> [Assigned task]
Would you copy each line of the records that includes the word "Kantor"?
▶
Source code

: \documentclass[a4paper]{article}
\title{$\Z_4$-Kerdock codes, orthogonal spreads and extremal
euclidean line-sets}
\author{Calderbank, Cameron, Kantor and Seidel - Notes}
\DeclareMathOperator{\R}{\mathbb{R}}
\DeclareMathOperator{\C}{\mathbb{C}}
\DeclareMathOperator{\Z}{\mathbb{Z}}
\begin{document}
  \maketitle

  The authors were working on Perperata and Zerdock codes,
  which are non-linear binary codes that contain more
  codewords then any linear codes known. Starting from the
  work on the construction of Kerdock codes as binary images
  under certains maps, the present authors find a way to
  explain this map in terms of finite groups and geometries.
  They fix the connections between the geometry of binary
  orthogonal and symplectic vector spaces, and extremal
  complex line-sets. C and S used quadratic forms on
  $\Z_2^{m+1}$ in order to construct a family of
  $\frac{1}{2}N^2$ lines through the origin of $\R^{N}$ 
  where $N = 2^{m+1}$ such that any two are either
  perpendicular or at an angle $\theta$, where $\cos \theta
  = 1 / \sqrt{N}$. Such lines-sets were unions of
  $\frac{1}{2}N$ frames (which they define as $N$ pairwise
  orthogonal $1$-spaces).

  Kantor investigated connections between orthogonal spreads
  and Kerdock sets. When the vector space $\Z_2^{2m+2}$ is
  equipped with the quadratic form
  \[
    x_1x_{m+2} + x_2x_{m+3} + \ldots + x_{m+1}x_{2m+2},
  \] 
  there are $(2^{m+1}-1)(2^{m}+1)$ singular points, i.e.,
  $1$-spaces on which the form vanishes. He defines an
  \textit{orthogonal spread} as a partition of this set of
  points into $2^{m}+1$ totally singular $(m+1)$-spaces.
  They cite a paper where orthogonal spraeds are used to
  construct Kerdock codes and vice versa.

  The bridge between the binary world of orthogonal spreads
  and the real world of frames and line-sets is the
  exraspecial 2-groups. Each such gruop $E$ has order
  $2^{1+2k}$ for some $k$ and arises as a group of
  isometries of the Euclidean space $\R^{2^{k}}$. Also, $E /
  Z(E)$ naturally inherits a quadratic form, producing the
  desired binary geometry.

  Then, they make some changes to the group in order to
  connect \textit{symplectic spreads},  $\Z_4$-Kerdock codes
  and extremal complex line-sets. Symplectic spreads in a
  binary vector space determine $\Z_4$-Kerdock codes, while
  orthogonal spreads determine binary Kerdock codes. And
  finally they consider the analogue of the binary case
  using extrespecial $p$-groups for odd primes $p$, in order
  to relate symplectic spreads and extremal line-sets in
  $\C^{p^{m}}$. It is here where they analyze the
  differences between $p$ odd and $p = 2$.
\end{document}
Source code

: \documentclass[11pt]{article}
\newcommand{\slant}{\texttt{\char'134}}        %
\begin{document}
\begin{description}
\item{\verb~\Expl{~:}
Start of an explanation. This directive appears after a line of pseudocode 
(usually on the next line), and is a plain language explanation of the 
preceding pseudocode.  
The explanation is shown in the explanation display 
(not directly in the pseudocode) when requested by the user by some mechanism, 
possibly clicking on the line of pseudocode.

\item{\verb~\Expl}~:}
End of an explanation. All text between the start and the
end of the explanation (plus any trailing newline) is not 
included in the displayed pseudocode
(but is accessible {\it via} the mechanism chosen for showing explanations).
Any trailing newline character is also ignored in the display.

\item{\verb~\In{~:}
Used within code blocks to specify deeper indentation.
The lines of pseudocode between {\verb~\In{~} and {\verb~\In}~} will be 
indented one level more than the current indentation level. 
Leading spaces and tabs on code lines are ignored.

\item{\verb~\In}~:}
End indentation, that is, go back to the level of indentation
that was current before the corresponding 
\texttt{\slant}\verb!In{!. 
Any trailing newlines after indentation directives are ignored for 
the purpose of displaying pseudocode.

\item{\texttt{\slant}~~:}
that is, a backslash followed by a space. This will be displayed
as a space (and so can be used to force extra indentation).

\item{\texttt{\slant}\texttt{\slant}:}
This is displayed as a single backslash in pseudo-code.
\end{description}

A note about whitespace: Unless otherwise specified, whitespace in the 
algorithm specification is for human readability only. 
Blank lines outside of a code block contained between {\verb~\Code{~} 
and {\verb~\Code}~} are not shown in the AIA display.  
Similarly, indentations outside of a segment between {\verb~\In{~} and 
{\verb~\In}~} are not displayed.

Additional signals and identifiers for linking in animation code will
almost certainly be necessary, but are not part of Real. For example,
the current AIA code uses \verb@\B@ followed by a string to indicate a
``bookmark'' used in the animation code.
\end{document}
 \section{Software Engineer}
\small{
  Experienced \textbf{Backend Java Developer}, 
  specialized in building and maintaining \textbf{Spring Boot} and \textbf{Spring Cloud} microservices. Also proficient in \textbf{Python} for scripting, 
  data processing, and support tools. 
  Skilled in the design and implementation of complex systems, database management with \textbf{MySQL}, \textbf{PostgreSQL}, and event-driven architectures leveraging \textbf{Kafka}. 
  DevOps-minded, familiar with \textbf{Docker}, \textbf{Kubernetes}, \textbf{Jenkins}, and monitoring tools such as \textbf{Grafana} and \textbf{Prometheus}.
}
◀
> [Exercise answer]
\author{Calderbank, Cameron, Kantor and Seidel - Notes}
  Kantor investigated connections between orthogonal spreads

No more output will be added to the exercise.